The yellow Oenothera macrocarpa is a taller stand-up plant and it is pretty and yellow and the blooms last for a long time. When it finishes, you can cut it to the ground and more will always come back so it is a manageable Thug & Bully. It will be spreading over your whole garden in a few years if you allow this.
But you can easily pull it from the ground (shallow roots). I do that. If you have a whole drift of it ( and it will get wider and wider), you can mow it off after blooming, they will come back.
So Beware of these! Pink ones, NO! Yellow ones, YES… but keep under control
My final plant for today (because I could go on and on) is the cute leafy little ground cover called Ground Elder, Bishop’s Weed, Goutweed, or Snow-on-the-Mountain (Aegopodium podagraria). I accidentally carried this in on a potted plant given to me by another gardener.
It was a hitchhiker in the pot and neither of us noticed it. I had known of this Thug & Bully before so if I had seen it, I could have separated it initially and saved a lot of back-breaking work.
Snow-on-the-Mountain plants are a pleasant looking variegated green and white and quite pretty in the spring. But it multiplies and weaves all through your garden….everywhere! It will choke out your other plants and overwhelm them because its roots underground are a network of rhizomes and strands that choke everything in its path.

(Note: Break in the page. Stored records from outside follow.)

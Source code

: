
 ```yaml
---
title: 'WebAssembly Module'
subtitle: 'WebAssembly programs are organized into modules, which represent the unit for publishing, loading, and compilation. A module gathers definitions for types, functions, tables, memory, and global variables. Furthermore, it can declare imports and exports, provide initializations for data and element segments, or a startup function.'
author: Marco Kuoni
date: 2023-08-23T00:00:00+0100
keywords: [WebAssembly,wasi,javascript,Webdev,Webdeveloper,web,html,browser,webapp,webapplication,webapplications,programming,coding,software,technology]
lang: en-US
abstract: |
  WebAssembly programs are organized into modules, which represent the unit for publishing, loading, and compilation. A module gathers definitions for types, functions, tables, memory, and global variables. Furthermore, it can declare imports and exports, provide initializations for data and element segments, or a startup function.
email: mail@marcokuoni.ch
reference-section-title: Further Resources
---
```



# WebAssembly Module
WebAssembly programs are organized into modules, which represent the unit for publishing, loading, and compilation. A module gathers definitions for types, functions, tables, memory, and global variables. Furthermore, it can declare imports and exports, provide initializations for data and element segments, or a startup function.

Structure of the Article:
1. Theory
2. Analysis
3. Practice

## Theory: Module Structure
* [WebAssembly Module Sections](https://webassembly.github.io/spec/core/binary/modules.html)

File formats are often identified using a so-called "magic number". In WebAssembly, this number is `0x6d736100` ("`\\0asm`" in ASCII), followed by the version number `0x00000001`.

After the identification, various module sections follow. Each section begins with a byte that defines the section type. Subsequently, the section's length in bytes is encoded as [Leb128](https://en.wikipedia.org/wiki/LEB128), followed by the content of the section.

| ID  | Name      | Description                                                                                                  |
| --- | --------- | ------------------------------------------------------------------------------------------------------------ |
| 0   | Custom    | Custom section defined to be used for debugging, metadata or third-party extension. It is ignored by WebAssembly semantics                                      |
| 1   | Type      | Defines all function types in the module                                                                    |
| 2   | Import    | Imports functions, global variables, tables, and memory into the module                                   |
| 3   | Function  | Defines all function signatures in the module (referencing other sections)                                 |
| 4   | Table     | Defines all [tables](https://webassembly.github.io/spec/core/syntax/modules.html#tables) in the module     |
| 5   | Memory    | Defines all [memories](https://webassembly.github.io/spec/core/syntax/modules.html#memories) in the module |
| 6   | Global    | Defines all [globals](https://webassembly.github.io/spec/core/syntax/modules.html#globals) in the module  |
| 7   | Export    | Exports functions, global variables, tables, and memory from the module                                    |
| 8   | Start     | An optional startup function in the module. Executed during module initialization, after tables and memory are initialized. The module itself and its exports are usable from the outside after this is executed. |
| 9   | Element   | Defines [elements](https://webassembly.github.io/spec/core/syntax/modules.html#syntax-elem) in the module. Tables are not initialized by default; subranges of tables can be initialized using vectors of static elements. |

The plant grows a spindly ugly flower which is nothing to see, and the leaves invariably gets a fungus or something which makes all the leaves get brown spots through the summer. Believe me, it is so tacky and ratty looking that you will regret putting it in your garden.
What can you do to remove them?
Hours on your hands and knees, pulling and digging, and pulling and digging, because every tiny piece of this root will grow again! You have to sift your soil for about a foot down and get every piece you can out! You will need to do this over several days to try and be sure you get EVERY one.
Unfortunately, you will need to keep a strict watch for the next few seasons and watch for a tiny regrowth of the green and white plant. Pull it and dig down deep again to be sure you get the full root. That is the only way you get rid of it
Always check your pots brought into your garden, either from friends or a nursery, for HITCHHIKERS. If you see one,pull it up and out, then rinse the roots of your desired plant and DON’T LET THE BAD ONES IN!
Don’t compost these garden thugs! They will SURVIVE. You will spread them around again! Arrgghh!
There are other plants that I have had problems with, such as Obedient Plant, catmint, forget-me-nots, etc. But none are as bad as these top three.
So what Garden Thugs and Bullies have you had to deal with?
I advise when you want to plant something, Google “How to get rid of _______.” Let it at least warn you!